Вьянелло кивком поблагодарил за кофе и вышел. Сквозь запотевшие окна бара Брунетти видел, как через кампо течет поток людей. Он смотрел, как они спускаются с главного моста, который ведет к больнице, замечают полицию и расспрашивают стоящих вокруг, что случилось. Почти все останавливались, смотрели на полицейских, которые все еще толклись там, на полицейскую моторку, покачивающуюся у края канала. Потом, не увидев в этом ничего необычного, снова шли по своим делам. Старик, как заметил Брунетти, все еще стоял, прислонившись к чугунной ограде. Даже годы работы в полиции не помогли ему постичь, как люди могут так охотно располагаться рядом со смертью, что за жуткое очарование находят они в ней, особенно тогда, когда эта смерть, вот как сейчас, явилась результатом насилия. То была тайна, проникнуть в которую он так и не сумел.

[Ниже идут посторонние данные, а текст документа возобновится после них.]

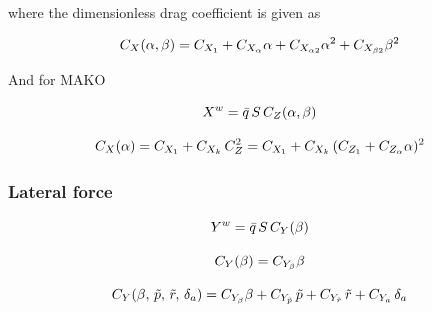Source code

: where the dimensionless drag coefficient is given as



\begin{equation}{\label{eqn:dragCoeffETHcraft}}
C_X(\alpha, \beta) = C_{X_1} + C_{X_{\alpha}} \alpha + C_{X_{\alpha 2}} {\alpha}^2 + C_{X_{\beta 2}} {\beta}^2 
\end{equation}

And for MAKO \cite{bronz2016aerodynamic}

\begin{equation}{\label{eqn:dragForceMAKO}}
X^w = \bar{q} \, S \, C_{Z}(\alpha, \beta)
\end{equation}

\begin{equation}{\label{eqn:dragCoeffMAKO}}
C_X(\alpha) = C_{X_1} + C_{X_k} \, C_Z^2 = C_{X_1} + C_{X_k} \, (C_{Z_1} + C_{Z_{\alpha}} \alpha )^2
\end{equation}


\subsubsection{Lateral force}

\begin{equation}{\label{eqn:lateralForceETHcraft}}
Y^w = \bar{q} \, S \,  C_Y(\beta)
\end{equation}

\begin{equation}{\label{eqn:lateralCoeffETHcraft}}
C_Y(\beta) = C_{Y_\beta} \beta
\end{equation}

\begin{equation}{\label{eqn:lateralCoeffMAKO}}
C_Y(\beta, \, \tilde{p}, \, \tilde{r}, \, \delta_a) = C_{Y_\beta} \beta + C_{Y_{\tilde{p}}} \, \tilde{p} + C_{Y_{\tilde{r}}} \, \tilde{r} + C_{Y_a} \, \delta_a 
\end{equation}

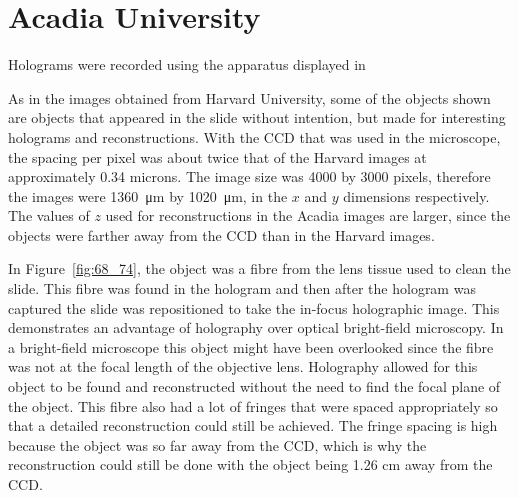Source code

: %
%

\section{Acadia University}


Holograms were recorded using the apparatus displayed in

As in the images obtained from Harvard University, some of the objects shown are
objects that appeared in the slide without intention, but made for interesting
holograms and reconstructions. With the CCD that was used in the microscope,
the spacing per pixel was about twice that of the Harvard images at
approximately 0.34
microns. The image size was 4000 by 3000 pixels, therefore the images were
\SI{1360}{\micro\meter} by \SI{1020}{\micro\meter}, in the $x$ and $y$
dimensions respectively. The values of $z$ used for
reconstructions in the Acadia images are larger, since the objects were farther
away from the CCD than in the Harvard images.

In Figure~\ref{fig:68_74}, the object was a fibre from the lens tissue used to
clean the slide. This fibre was found in the hologram and then after the
hologram was captured the slide was repositioned to take the in-focus
holographic image.
This demonstrates an advantage of holography over optical bright-field
microscopy. In a bright-field microscope this object might have been
overlooked since the fibre was not at the focal length of the objective lens. Holography allowed for
this object to be found and reconstructed without the need to find the focal
plane of the object. This fibre also had a lot of fringes that were spaced
appropriately so that a detailed reconstruction could still be achieved. The
fringe spacing is high because the object was so far away from the CCD, which
is why the reconstruction could still be done with the object being 1.26 cm
away from the CCD.



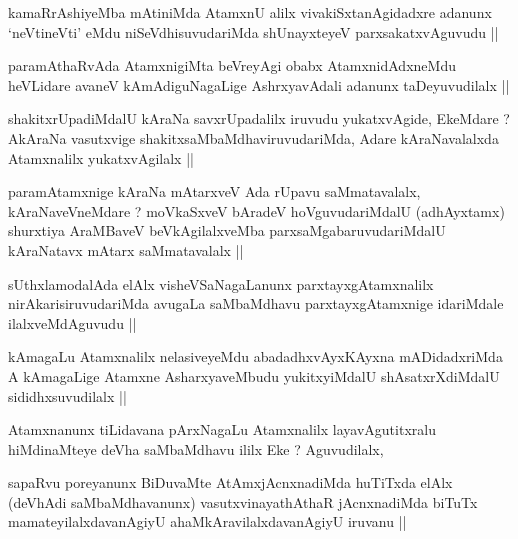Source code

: \begin{artha}
kamaRrAshiyeMba mAtiniMda AtamxnU alilx vivakiSxtanAgidadxre adanunx
`neVtineVti' eMdu niSeVdhisuvudariMda shUnayxteyeV parxsakatxvAguvudu ||
\end{artha}


\begin{artha}
paramAthaRvAda AtamxnigiMta beVreyAgi obabx AtamxnidAdxneMdu heVLidare
avaneV kAmAdiguNagaLige AshrxyavAdali adanunx taDeyuvudilalx ||
\end{artha}

\begin{artha}
shakitxrUpadiMdalU kAraNa savxrUpadalilx iruvudu yukatxvAgide,
EkeMdare ? AkAraNa vasutxvige shakitxsaMbaMdhaviruvudariMda, Adare
kAraNavalalxda Atamxnalilx yukatxvAgilalx ||
\end{artha}

\begin{artha}
paramAtamxnige kAraNa mAtarxveV Ada rUpavu saMmatavalalx,
kAraNaveVneMdare ? moVkaSxveV bAradeV hoVguvudariMdalU (adhAyxtamx)
shurxtiya AraMBaveV beVkAgilalxveMba parxsaMgabaruvudariMdalU
kAraNatavx mAtarx saMmatavalalx ||
\end{artha}


\begin{artha}
sUthxlamodalAda elAlx visheVSaNagaLanunx parxtayxgAtamxnalilx
nirAkarisiruvudariMda avugaLa saMbaMdhavu parxtayxgAtamxnige
idariMdale ilalxveMdAguvudu ||
\end{artha}


\begin{artha}
kAmagaLu Atamxnalilx nelasiveyeMdu abadadhxvAyxKAyxna mADidadxriMda A
kAmagaLige Atamxne AsharxyaveMbudu yukitxyiMdalU shAsatxrXdiMdalU
sididhxsuvudilalx ||
\end{artha}


\begin{artha}
Atamxnanunx tiLidavana pArxNagaLu Atamxnalilx layavAgutitxralu
hiMdinaMteye deVha saMbaMdhavu ililx Eke ? Aguvudilalx,
\end{artha}


\begin{artha}
sapaRvu poreyanunx BiDuvaMte AtAmxjAcnxnadiMda huTiTxda elAlx (deVhAdi
saMbaMdhavanunx) vasutxvinayathAthaR jAcnxnadiMda biTuTx
mamateyilalxdavanAgiyU ahaMkAravilalxdavanAgiyU iruvanu ||
\end{artha}

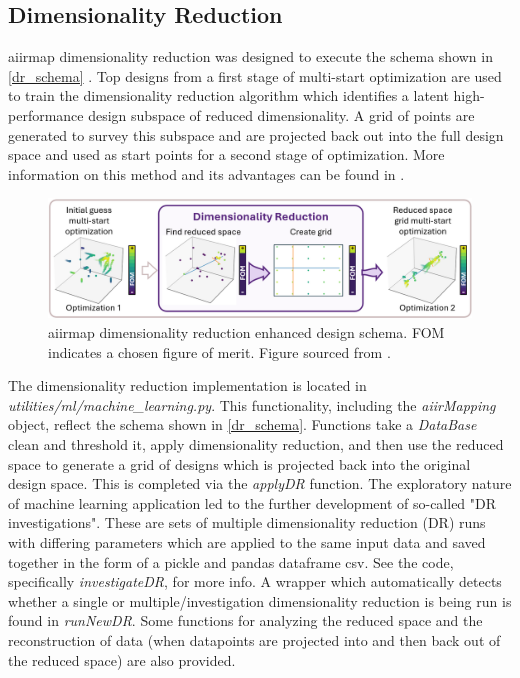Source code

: \documentclass[a4paper,12pt,english]{article}
\begin{document}
    \subsection{Dimensionality Reduction} \label{dr}
    aiirmap dimensionality reduction was designed to execute the schema shown in \autoref{dr_schema} \cite{ml-paper}. Top designs from a first stage of multi-start optimization are used to train the dimensionality reduction algorithm which identifies a latent high-performance design subspace of reduced dimensionality. A grid of points are generated to survey this subspace and are projected back out into the full design space and used as start points for a second stage of optimization. More information on this method and its advantages can be found in \cite{ml-paper}. \\

    \begin{figure}
        \centering
        \includegraphics[width=\linewidth]{dr_schema.png}
        \caption{aiirmap dimensionality reduction enhanced design schema. FOM indicates a chosen figure of merit. Figure sourced from \cite{ml-paper}.}
        \label{dr_schema}
    \end{figure}

    The dimensionality reduction implementation is located in \textit{utilities/ml/machine\_learning.py}. This functionality, including the \textit{aiirMapping} object, reflect the schema shown in \autoref{dr_schema}. Functions take a \textit{DataBase} clean and threshold it, apply dimensionality reduction, and then use the reduced space to generate a grid of designs which is projected back into the original design space. This is completed via the \textit{applyDR} function. The exploratory nature of machine learning application led to the further development of so-called "DR investigations". These are sets of multiple dimensionality reduction (DR) runs with differing parameters which are applied to the same input data and saved together in the form of a pickle and pandas dataframe csv. See the code, specifically \textit{investigateDR}, for more info. A wrapper which automatically detects whether a single or multiple/investigation dimensionality reduction is being run is found in \textit{runNewDR}. Some functions for analyzing the reduced space and the reconstruction of data (when datapoints are projected into and then back out of the reduced space) are also provided.  \\         
\end{document}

Брунетти взял чашку кофе и быстро ее выпил.
— Сколько? — спросил он.
— Пять тысяч лир.
Он дал десять и ждал сдачи. Протянув ему сдачу, бармен спросил:
— Случилось что-нибудь плохое, синьор?
— Да, плохое, — ответил Брунетти. — Очень плохое.
Глава 2
Поскольку квестура находилась недалеко, Брунетти было легче пройти до работы пешком, чем возвращаться на полицейской моторке. Он прошел глухими улочками, миновал Евангелическую церковь и подошел к квестуре с правой стороны. Завидев его, человек в форме, стоявший у главного входа, открыл тяжелую застекленную дверь, и Брунетти стал подниматься по лестнице в свой кабинет на четвертый этаж, пройдя мимо очереди иностранцев, ждущих разрешения на проживание и работу. Очередь тянулась до середины вестибюля.